'Living wall' plan for former HMRC building in Wolverhampton

The former HM Revenue and Customs building in Wolverhampton city centre – which is being be transformed into 93 new flats – has this week been granted planning permission for the external installation of a ‘living wall’.

Crown House, the former HM Revenue & Customs offices in Birch Street, Wolverhampton. Photo: Google
Crown House, the former HM Revenue & Customs offices in Birch Street, Wolverhampton. Photo: Google

Also known as vertical gardens, living walls are vertical surfaces covered with plants.

Specialists ANS Global will be carrying out the work, which will also incorporate an irrigation system, at Crown House in Birch Street.

One of the city’s most recognisable office buildings for many years, the premises has been vacant since the government body announced it would be moving all staff to Birmingham in 2015.

The six-storey building, situated close to Chapel Ash island on the Ring Road, is now being converted into a mixture of luxury one and two-bedroomed apartments after planning permission was finally granted last year.

Previous applications to convert the block into flats were made in 2018 and 2020 but the plans never came to fruition at the time.

A report from ANS Global, issued as part of the application, said: “Almost since the concept of cities was created, human civilisations have sought to integrate nature with their living style.

“Notably, the Hanging Gardens of Babylon included vertical planting and hanging plants which are thought to be the first incarnation of the living wall.
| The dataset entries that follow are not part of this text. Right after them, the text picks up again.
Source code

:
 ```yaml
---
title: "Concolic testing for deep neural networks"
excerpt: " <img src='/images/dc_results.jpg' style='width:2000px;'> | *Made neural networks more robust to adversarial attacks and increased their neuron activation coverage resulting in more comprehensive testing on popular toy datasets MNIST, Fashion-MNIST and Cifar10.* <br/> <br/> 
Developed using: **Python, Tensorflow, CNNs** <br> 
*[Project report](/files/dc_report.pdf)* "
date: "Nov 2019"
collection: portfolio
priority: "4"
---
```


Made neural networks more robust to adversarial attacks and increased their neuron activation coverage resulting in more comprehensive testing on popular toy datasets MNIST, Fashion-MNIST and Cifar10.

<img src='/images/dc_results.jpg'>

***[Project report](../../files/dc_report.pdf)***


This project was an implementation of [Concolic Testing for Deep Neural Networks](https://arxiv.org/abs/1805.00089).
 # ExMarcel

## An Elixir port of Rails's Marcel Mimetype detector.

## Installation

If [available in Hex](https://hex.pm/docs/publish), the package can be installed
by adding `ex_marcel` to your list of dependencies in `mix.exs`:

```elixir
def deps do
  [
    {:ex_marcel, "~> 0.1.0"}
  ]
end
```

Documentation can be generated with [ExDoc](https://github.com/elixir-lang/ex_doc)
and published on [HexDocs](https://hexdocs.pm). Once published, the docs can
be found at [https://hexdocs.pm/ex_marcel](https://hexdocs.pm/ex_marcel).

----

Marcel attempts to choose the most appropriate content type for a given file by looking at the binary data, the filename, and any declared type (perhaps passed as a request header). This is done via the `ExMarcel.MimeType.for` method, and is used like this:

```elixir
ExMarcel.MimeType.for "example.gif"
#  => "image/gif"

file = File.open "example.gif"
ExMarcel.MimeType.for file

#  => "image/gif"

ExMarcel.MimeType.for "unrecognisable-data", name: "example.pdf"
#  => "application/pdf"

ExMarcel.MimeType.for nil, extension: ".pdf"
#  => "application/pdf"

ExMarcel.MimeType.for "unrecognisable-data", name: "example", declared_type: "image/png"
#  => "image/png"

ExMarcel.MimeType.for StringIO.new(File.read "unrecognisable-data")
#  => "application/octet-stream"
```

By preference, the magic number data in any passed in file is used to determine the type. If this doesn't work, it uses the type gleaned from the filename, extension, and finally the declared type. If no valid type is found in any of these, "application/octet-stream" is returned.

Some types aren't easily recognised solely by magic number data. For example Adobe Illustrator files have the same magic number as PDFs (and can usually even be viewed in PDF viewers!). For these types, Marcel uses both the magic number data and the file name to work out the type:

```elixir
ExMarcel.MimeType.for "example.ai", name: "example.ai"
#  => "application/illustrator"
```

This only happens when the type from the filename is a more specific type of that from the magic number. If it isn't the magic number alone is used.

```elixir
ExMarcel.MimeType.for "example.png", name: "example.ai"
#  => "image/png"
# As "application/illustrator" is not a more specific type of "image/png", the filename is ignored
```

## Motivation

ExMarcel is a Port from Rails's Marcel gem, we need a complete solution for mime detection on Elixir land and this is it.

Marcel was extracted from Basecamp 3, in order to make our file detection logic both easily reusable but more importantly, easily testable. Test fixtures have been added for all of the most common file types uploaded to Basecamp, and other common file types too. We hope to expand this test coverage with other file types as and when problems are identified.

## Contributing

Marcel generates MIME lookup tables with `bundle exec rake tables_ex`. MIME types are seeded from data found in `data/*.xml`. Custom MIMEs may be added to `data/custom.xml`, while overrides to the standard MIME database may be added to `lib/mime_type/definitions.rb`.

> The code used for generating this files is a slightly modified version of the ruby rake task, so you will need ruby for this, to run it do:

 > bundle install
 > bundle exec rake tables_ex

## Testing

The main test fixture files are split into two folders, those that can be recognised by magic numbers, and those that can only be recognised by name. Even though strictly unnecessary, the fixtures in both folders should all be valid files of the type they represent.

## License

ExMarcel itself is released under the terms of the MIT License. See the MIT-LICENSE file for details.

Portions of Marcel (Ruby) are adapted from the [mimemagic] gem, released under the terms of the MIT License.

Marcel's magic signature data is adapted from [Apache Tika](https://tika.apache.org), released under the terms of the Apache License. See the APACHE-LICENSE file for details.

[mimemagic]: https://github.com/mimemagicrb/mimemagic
“The use of living walls has increased in modern times and a range of living wall systems have emerged with various intended applications and varying degrees of success.”

The benefits of living walls include better air quality, noise deflection and alternative ecological habitats for insects, bats and birds.

ANS Director Scott Anderson said: “Over the past twelve years we’ve designed, installed and maintained more square metres of living wall than any other company in the world.

“A heritage in horticulture and innovative designs with global reach, we’re on a mission to educate the world on how we can bring our urban landscapes to life, improve the air quality and create healthier spaces for people now and the future generations.

“Our living wall system uses natural soil for optimum natural plant health. Our bespoke module is cradle-to-cradle, meaning it is made from recycled material and is recyclable too.”

Due to its location, the building provides easy access to the city centre, with the main bus and rail stations just a kilometre away.

The property currently has 145 parking spaces, of which 125 bays will be retained alongside the creation of six new disabled spaces once the development is complete.